I try to bear in mind that the pencil line will actually be “inside” the actual footprint of the f-hole, and I will remember to adjust it later. For now, however, I incise the perimeter of both f-holes fairly deeply, so that the marks will not disappear as I complete the final arching. (In the photo below, I had also traced around the incision with a very sharp pencil, to highlight the cut, so I could see it from any angle. Otherwise it can be hard to see.)
I have learned that arching is one of the most important factors in violin sound. I use two “markers” for determining the final arching.
The first: I can see that, when viewed from the side of the instrument (at least, the ones I am concerned with), the f-holes on the old master instruments appear to have the main stem nearly parallel with the plane of the ribs. I have no idea whether that is truly important as far as aesthetics, but, I have also observed that, when left to my own instinct (or lack thereof) as to proper arching, my f-holes invariably end up resembling an “S” laid on its side. So, it is a “marker” that tells me my arching is a bit “off”, if nothing else. That is why I incise the f-hole perimeters deeply enough so that I can adjust the arching to get the stems of the f-holes parallel to the rib-plane, and be fairly sure that, at least that part is better than it was before.

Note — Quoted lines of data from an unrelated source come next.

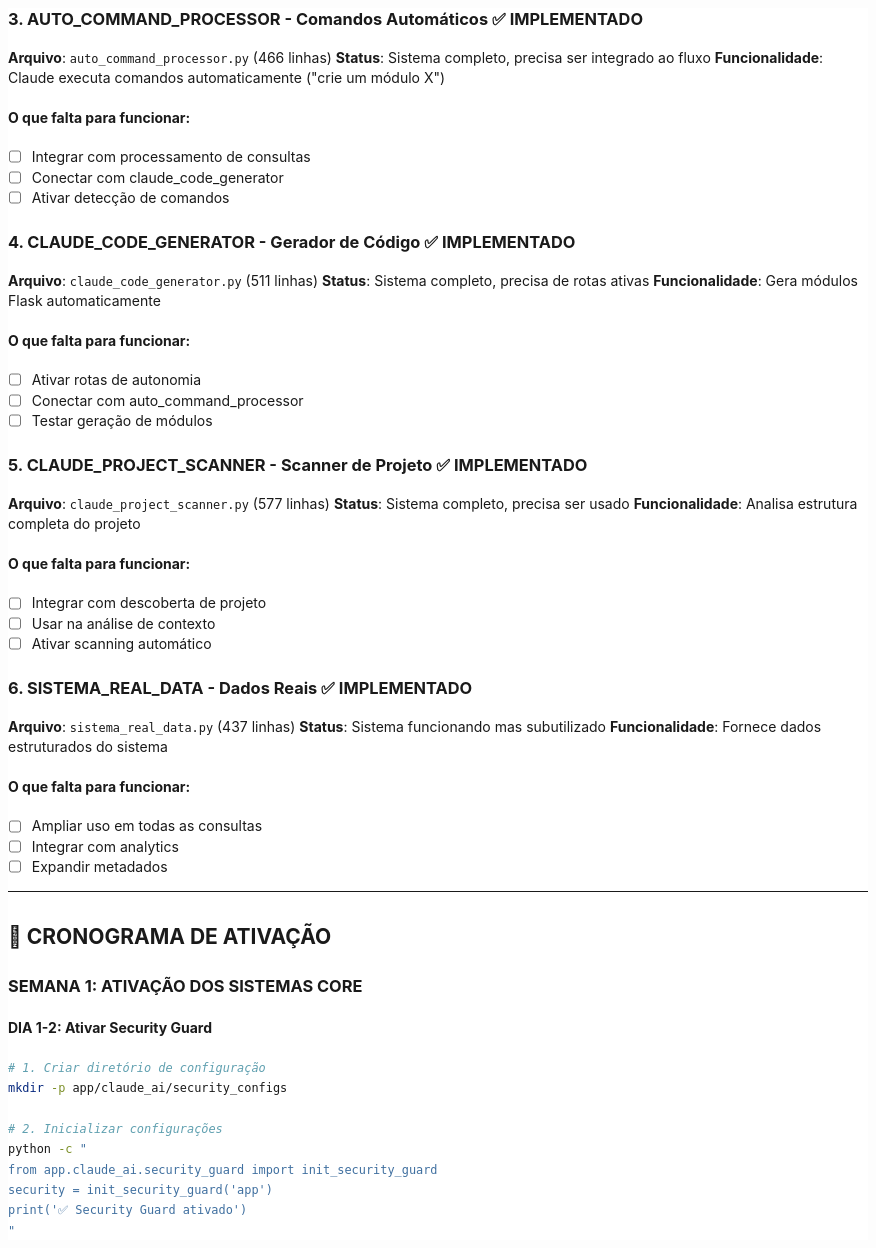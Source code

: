 ### 3. **AUTO_COMMAND_PROCESSOR** - Comandos Automáticos ✅ IMPLEMENTADO
**Arquivo**: `auto_command_processor.py` (466 linhas)
**Status**: Sistema completo, precisa ser integrado ao fluxo
**Funcionalidade**: Claude executa comandos automaticamente ("crie um módulo X")

#### O que falta para funcionar:
- [ ] Integrar com processamento de consultas
- [ ] Conectar com claude_code_generator
- [ ] Ativar detecção de comandos

### 4. **CLAUDE_CODE_GENERATOR** - Gerador de Código ✅ IMPLEMENTADO
**Arquivo**: `claude_code_generator.py` (511 linhas)
**Status**: Sistema completo, precisa de rotas ativas
**Funcionalidade**: Gera módulos Flask automaticamente

#### O que falta para funcionar:
- [ ] Ativar rotas de autonomia
- [ ] Conectar com auto_command_processor
- [ ] Testar geração de módulos

### 5. **CLAUDE_PROJECT_SCANNER** - Scanner de Projeto ✅ IMPLEMENTADO
**Arquivo**: `claude_project_scanner.py` (577 linhas)
**Status**: Sistema completo, precisa ser usado
**Funcionalidade**: Analisa estrutura completa do projeto

#### O que falta para funcionar:
- [ ] Integrar com descoberta de projeto
- [ ] Usar na análise de contexto
- [ ] Ativar scanning automático

### 6. **SISTEMA_REAL_DATA** - Dados Reais ✅ IMPLEMENTADO
**Arquivo**: `sistema_real_data.py` (437 linhas)
**Status**: Sistema funcionando mas subutilizado
**Funcionalidade**: Fornece dados estruturados do sistema

#### O que falta para funcionar:
- [ ] Ampliar uso em todas as consultas
- [ ] Integrar com analytics
- [ ] Expandir metadados

---

## 🚀 CRONOGRAMA DE ATIVAÇÃO

### **SEMANA 1: ATIVAÇÃO DOS SISTEMAS CORE**

#### DIA 1-2: Ativar Security Guard
```bash
# 1. Criar diretório de configuração
mkdir -p app/claude_ai/security_configs

# 2. Inicializar configurações
python -c "
from app.claude_ai.security_guard import init_security_guard
security = init_security_guard('app')
print('✅ Security Guard ativado')
"
```
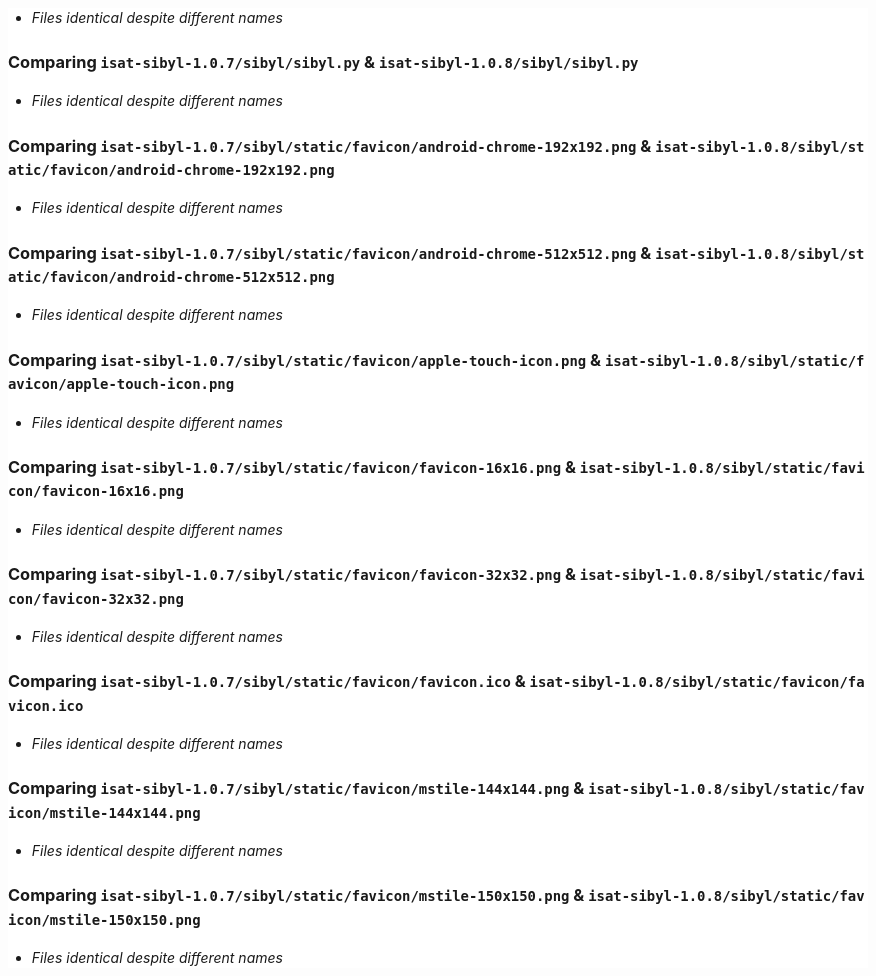  * *Files identical despite different names*

### Comparing `isat-sibyl-1.0.7/sibyl/sibyl.py` & `isat-sibyl-1.0.8/sibyl/sibyl.py`

 * *Files identical despite different names*

### Comparing `isat-sibyl-1.0.7/sibyl/static/favicon/android-chrome-192x192.png` & `isat-sibyl-1.0.8/sibyl/static/favicon/android-chrome-192x192.png`

 * *Files identical despite different names*

### Comparing `isat-sibyl-1.0.7/sibyl/static/favicon/android-chrome-512x512.png` & `isat-sibyl-1.0.8/sibyl/static/favicon/android-chrome-512x512.png`

 * *Files identical despite different names*

### Comparing `isat-sibyl-1.0.7/sibyl/static/favicon/apple-touch-icon.png` & `isat-sibyl-1.0.8/sibyl/static/favicon/apple-touch-icon.png`

 * *Files identical despite different names*

### Comparing `isat-sibyl-1.0.7/sibyl/static/favicon/favicon-16x16.png` & `isat-sibyl-1.0.8/sibyl/static/favicon/favicon-16x16.png`

 * *Files identical despite different names*

### Comparing `isat-sibyl-1.0.7/sibyl/static/favicon/favicon-32x32.png` & `isat-sibyl-1.0.8/sibyl/static/favicon/favicon-32x32.png`

 * *Files identical despite different names*

### Comparing `isat-sibyl-1.0.7/sibyl/static/favicon/favicon.ico` & `isat-sibyl-1.0.8/sibyl/static/favicon/favicon.ico`

 * *Files identical despite different names*

### Comparing `isat-sibyl-1.0.7/sibyl/static/favicon/mstile-144x144.png` & `isat-sibyl-1.0.8/sibyl/static/favicon/mstile-144x144.png`

 * *Files identical despite different names*

### Comparing `isat-sibyl-1.0.7/sibyl/static/favicon/mstile-150x150.png` & `isat-sibyl-1.0.8/sibyl/static/favicon/mstile-150x150.png`

 * *Files identical despite different names*
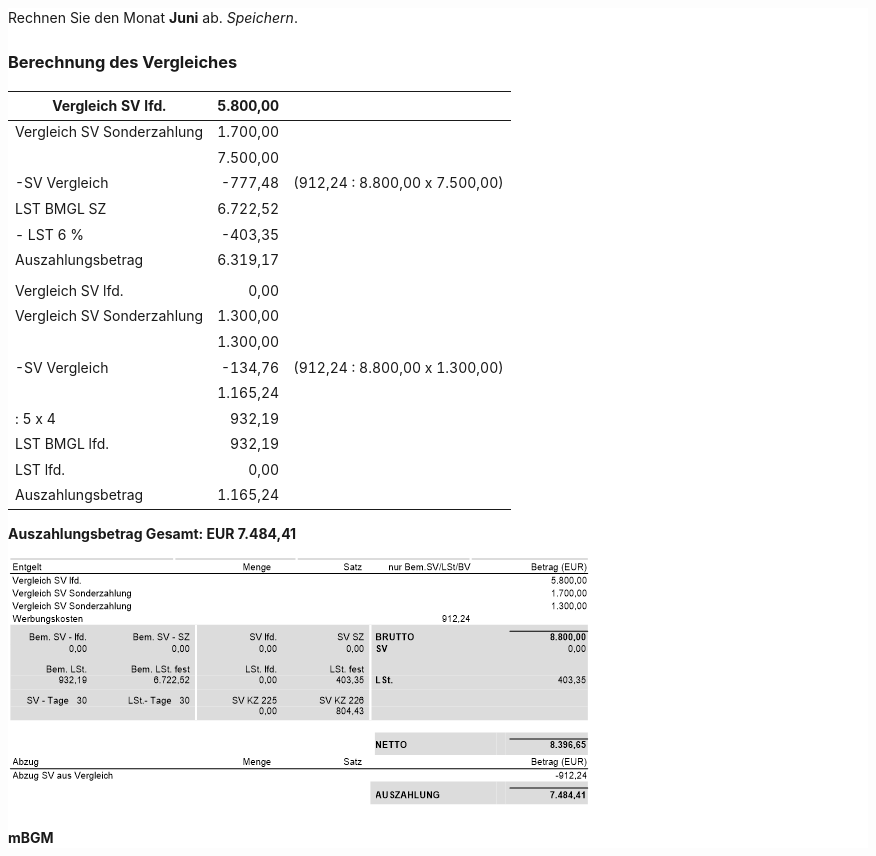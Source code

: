 Rechnen Sie den Monat **Juni** ab. *Speichern*.

### Berechnung des Vergleiches

| Vergleich SV lfd.          | 5.800,00 |                                |
| -------------------------- | -------: | ------------------------------ |
| Vergleich SV Sonderzahlung | 1.700,00 |                                |
|                            | 7.500,00 |                                |
| -SV Vergleich              |  -777,48 | (912,24 : 8.800,00 x 7.500,00) |
| LST BMGL SZ                | 6.722,52 |                                |
| \- LST 6 %                 |  -403,35 |                                |
| Auszahlungsbetrag          | 6.319,17 |                                |
|                            |          |                                |
| Vergleich SV lfd.          |     0,00 |                                |
| Vergleich SV Sonderzahlung | 1.300,00 |                                |
|                            | 1.300,00 |                                |
| -SV Vergleich              |  -134,76 | (912,24 : 8.800,00 x 1.300,00) |
|                            | 1.165,24 |                                |
| : 5 x 4                    |   932,19 |                                |
| LST BMGL lfd.              |   932,19 |                                |
| LST lfd.                   |     0,00 |                                |
| Auszahlungsbetrag          | 1.165,24 |                                |

**Auszahlungsbetrag Gesamt: EUR 7.484,41**

![Image](<img/image648.png>)

**mBGM**
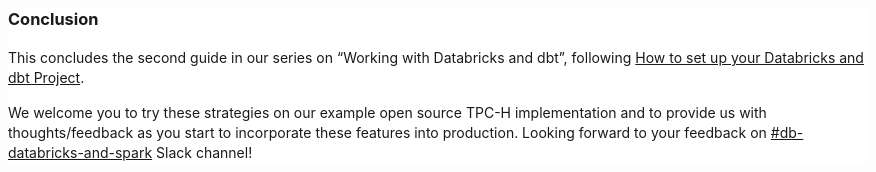 ### Conclusion

This concludes the second guide in our series on “Working with Databricks and dbt”, following [How to set up your Databricks and dbt Project](/guides/dbt-ecosystem/databricks-guides/how-to-set-up-your-databricks-dbt-project).

We welcome you to try these strategies on our example open source TPC-H implementation and to provide us with thoughts/feedback as you start to incorporate these features into production. Looking forward to your feedback on [#db-databricks-and-spark](https://getdbt.slack.com/archives/CNGCW8HKL) Slack channel!
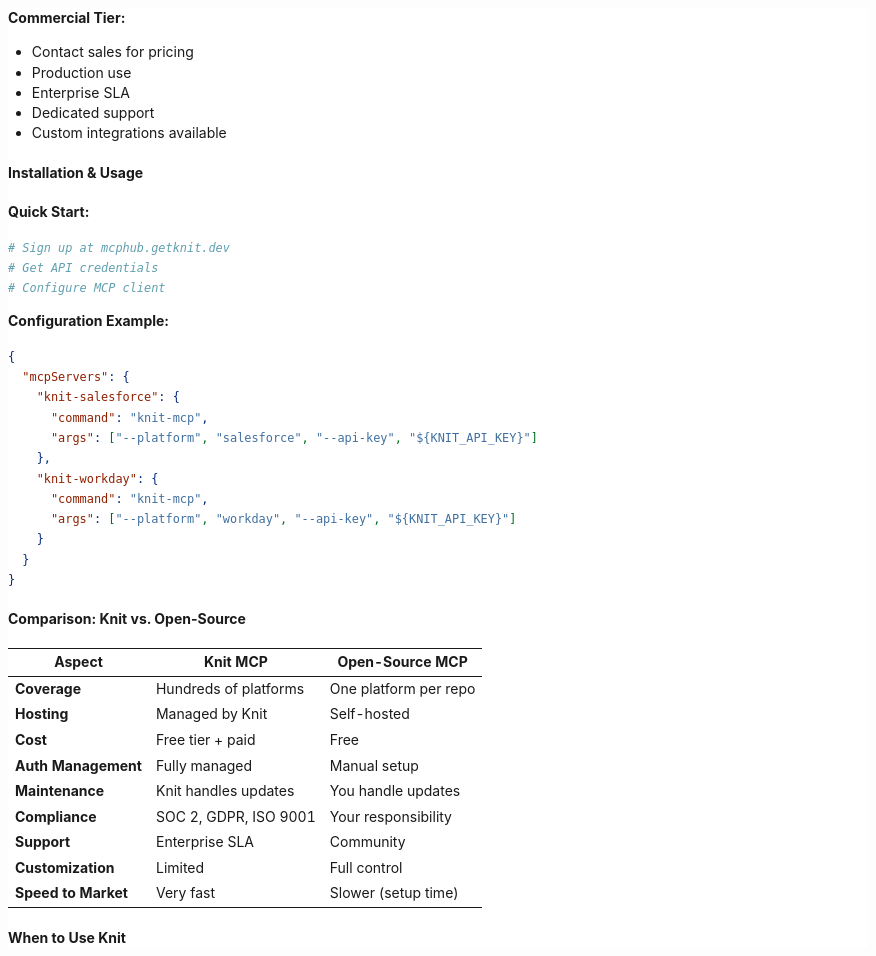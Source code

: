 **Commercial Tier:**
- Contact sales for pricing
- Production use
- Enterprise SLA
- Dedicated support
- Custom integrations available

#### Installation & Usage

**Quick Start:**
```bash
# Sign up at mcphub.getknit.dev
# Get API credentials
# Configure MCP client
```

**Configuration Example:**
```json
{
  "mcpServers": {
    "knit-salesforce": {
      "command": "knit-mcp",
      "args": ["--platform", "salesforce", "--api-key", "${KNIT_API_KEY}"]
    },
    "knit-workday": {
      "command": "knit-mcp",
      "args": ["--platform", "workday", "--api-key", "${KNIT_API_KEY}"]
    }
  }
}
```

#### Comparison: Knit vs. Open-Source

| Aspect | Knit MCP | Open-Source MCP |
|--------|----------|-----------------|
| **Coverage** | Hundreds of platforms | One platform per repo |
| **Hosting** | Managed by Knit | Self-hosted |
| **Cost** | Free tier + paid | Free |
| **Auth Management** | Fully managed | Manual setup |
| **Maintenance** | Knit handles updates | You handle updates |
| **Compliance** | SOC 2, GDPR, ISO 9001 | Your responsibility |
| **Support** | Enterprise SLA | Community |
| **Customization** | Limited | Full control |
| **Speed to Market** | Very fast | Slower (setup time) |

#### When to Use Knit
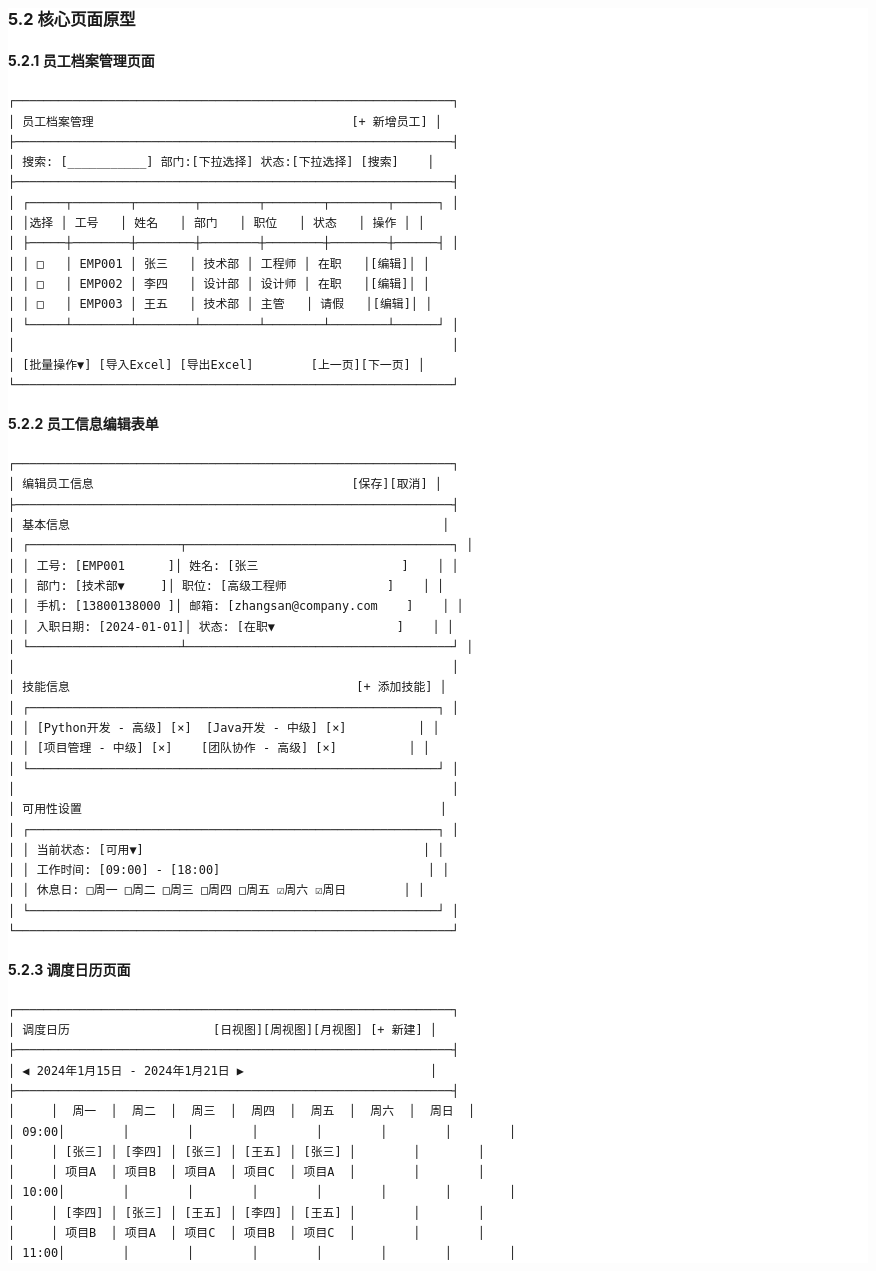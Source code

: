### 5.2 核心页面原型

#### 5.2.1 员工档案管理页面
```
┌─────────────────────────────────────────────────────────────┐
│ 员工档案管理                                    [+ 新增员工] │
├─────────────────────────────────────────────────────────────┤
│ 搜索: [___________] 部门:[下拉选择] 状态:[下拉选择] [搜索]    │
├─────────────────────────────────────────────────────────────┤
│ ┌─────┬────────┬────────┬────────┬────────┬────────┬──────┐ │
│ │选择 │ 工号   │ 姓名   │ 部门   │ 职位   │ 状态   │ 操作 │ │
│ ├─────┼────────┼────────┼────────┼────────┼────────┼──────┤ │
│ │ □   │ EMP001 │ 张三   │ 技术部 │ 工程师 │ 在职   │[编辑]│ │
│ │ □   │ EMP002 │ 李四   │ 设计部 │ 设计师 │ 在职   │[编辑]│ │
│ │ □   │ EMP003 │ 王五   │ 技术部 │ 主管   │ 请假   │[编辑]│ │
│ └─────┴────────┴────────┴────────┴────────┴────────┴──────┘ │
│                                                             │
│ [批量操作▼] [导入Excel] [导出Excel]        [上一页][下一页] │
└─────────────────────────────────────────────────────────────┘
```

#### 5.2.2 员工信息编辑表单
```
┌─────────────────────────────────────────────────────────────┐
│ 编辑员工信息                                    [保存][取消] │
├─────────────────────────────────────────────────────────────┤
│ 基本信息                                                    │
│ ┌─────────────────────┬─────────────────────────────────────┐ │
│ │ 工号: [EMP001      ]│ 姓名: [张三                    ]    │ │
│ │ 部门: [技术部▼     ]│ 职位: [高级工程师              ]    │ │
│ │ 手机: [13800138000 ]│ 邮箱: [zhangsan@company.com    ]    │ │
│ │ 入职日期: [2024-01-01]│ 状态: [在职▼                 ]    │ │
│ └─────────────────────┴─────────────────────────────────────┘ │
│                                                             │
│ 技能信息                                        [+ 添加技能] │
│ ┌─────────────────────────────────────────────────────────┐ │
│ │ [Python开发 - 高级] [×]  [Java开发 - 中级] [×]          │ │
│ │ [项目管理 - 中级] [×]    [团队协作 - 高级] [×]          │ │
│ └─────────────────────────────────────────────────────────┘ │
│                                                             │
│ 可用性设置                                                  │
│ ┌─────────────────────────────────────────────────────────┐ │
│ │ 当前状态: [可用▼]                                       │ │
│ │ 工作时间: [09:00] - [18:00]                             │ │
│ │ 休息日: □周一 □周二 □周三 □周四 □周五 ☑周六 ☑周日        │ │
│ └─────────────────────────────────────────────────────────┘ │
└─────────────────────────────────────────────────────────────┘
```

#### 5.2.3 调度日历页面
```
┌─────────────────────────────────────────────────────────────┐
│ 调度日历                    [日视图][周视图][月视图] [+ 新建] │
├─────────────────────────────────────────────────────────────┤
│ ◀ 2024年1月15日 - 2024年1月21日 ▶                          │
├─────────────────────────────────────────────────────────────┤
│     │  周一  │  周二  │  周三  │  周四  │  周五  │  周六  │  周日  │
│ 09:00│        │        │        │        │        │        │        │
│     │ [张三] │ [李四] │ [张三] │ [王五] │ [张三] │        │        │
│     │ 项目A  │ 项目B  │ 项目A  │ 项目C  │ 项目A  │        │        │
│ 10:00│        │        │        │        │        │        │        │
│     │ [李四] │ [张三] │ [王五] │ [李四] │ [王五] │        │        │
│     │ 项目B  │ 项目A  │ 项目C  │ 项目B  │ 项目C  │        │        │
│ 11:00│        │        │        │        │        │        │        │
```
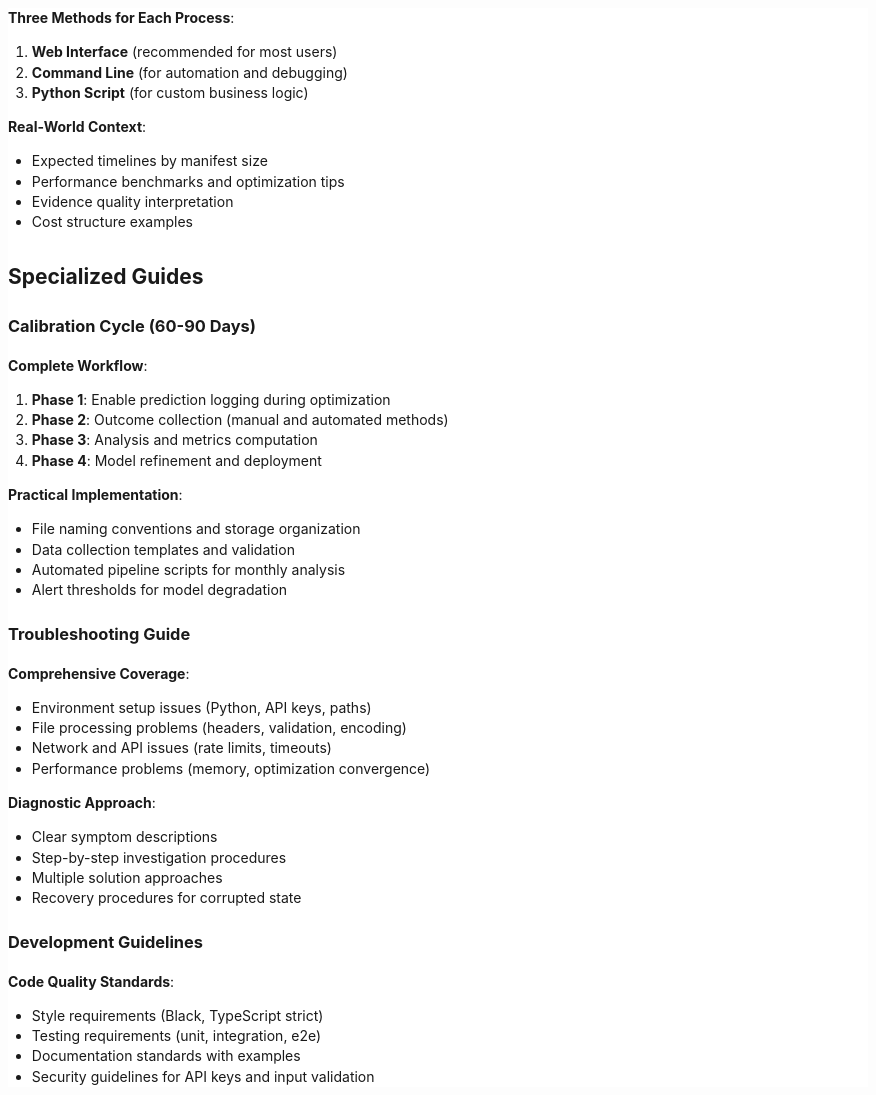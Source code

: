 **Three Methods for Each Process**:

1. **Web Interface** (recommended for most users)
2. **Command Line** (for automation and debugging)
3. **Python Script** (for custom business logic)

**Real-World Context**:

- Expected timelines by manifest size
- Performance benchmarks and optimization tips
- Evidence quality interpretation
- Cost structure examples

## Specialized Guides

### Calibration Cycle (60-90 Days)

**Complete Workflow**:

1. **Phase 1**: Enable prediction logging during optimization
2. **Phase 2**: Outcome collection (manual and automated methods)
3. **Phase 3**: Analysis and metrics computation
4. **Phase 4**: Model refinement and deployment

**Practical Implementation**:

- File naming conventions and storage organization
- Data collection templates and validation
- Automated pipeline scripts for monthly analysis
- Alert thresholds for model degradation

### Troubleshooting Guide

**Comprehensive Coverage**:

- Environment setup issues (Python, API keys, paths)
- File processing problems (headers, validation, encoding)
- Network and API issues (rate limits, timeouts)
- Performance problems (memory, optimization convergence)

**Diagnostic Approach**:

- Clear symptom descriptions
- Step-by-step investigation procedures
- Multiple solution approaches
- Recovery procedures for corrupted state

### Development Guidelines

**Code Quality Standards**:

- Style requirements (Black, TypeScript strict)
- Testing requirements (unit, integration, e2e)
- Documentation standards with examples
- Security guidelines for API keys and input validation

The second “marker” is even more mundane: I made “arching templates,” traced from the posters, so that I can actually check and see that my arching closely follows that of the old masters. It is fascinating to me, to see them drop into place, one by one, as I carefully plane and scrape away the last few “humps”. I know that many makers are convinced they do not need such a “crutch”, but I see it as only a tool. I would never claim to be able to draw a perfectly straight line by eye and hand alone, and I shamelessly use a straight-edge for such a task. Arching templates are the same thing, in my estimation. Whenever I use them, even on a plate that I thought to be very close to correct, I invariably discover that it was not as good as I thought it was.
The truly-completed arching is not terribly different than the rough-arching I had completed before incising the f-holes, but that sortof difference can make the difference between “acceptable” and “extraordinary” sound. When I first began using such templates, I immediately got a different response from players. They said, “This one is different! Whatever you did on this one, do it again!” (Okay…will do!) So…now I do it on every single instrument, and try to make each one better than the one before.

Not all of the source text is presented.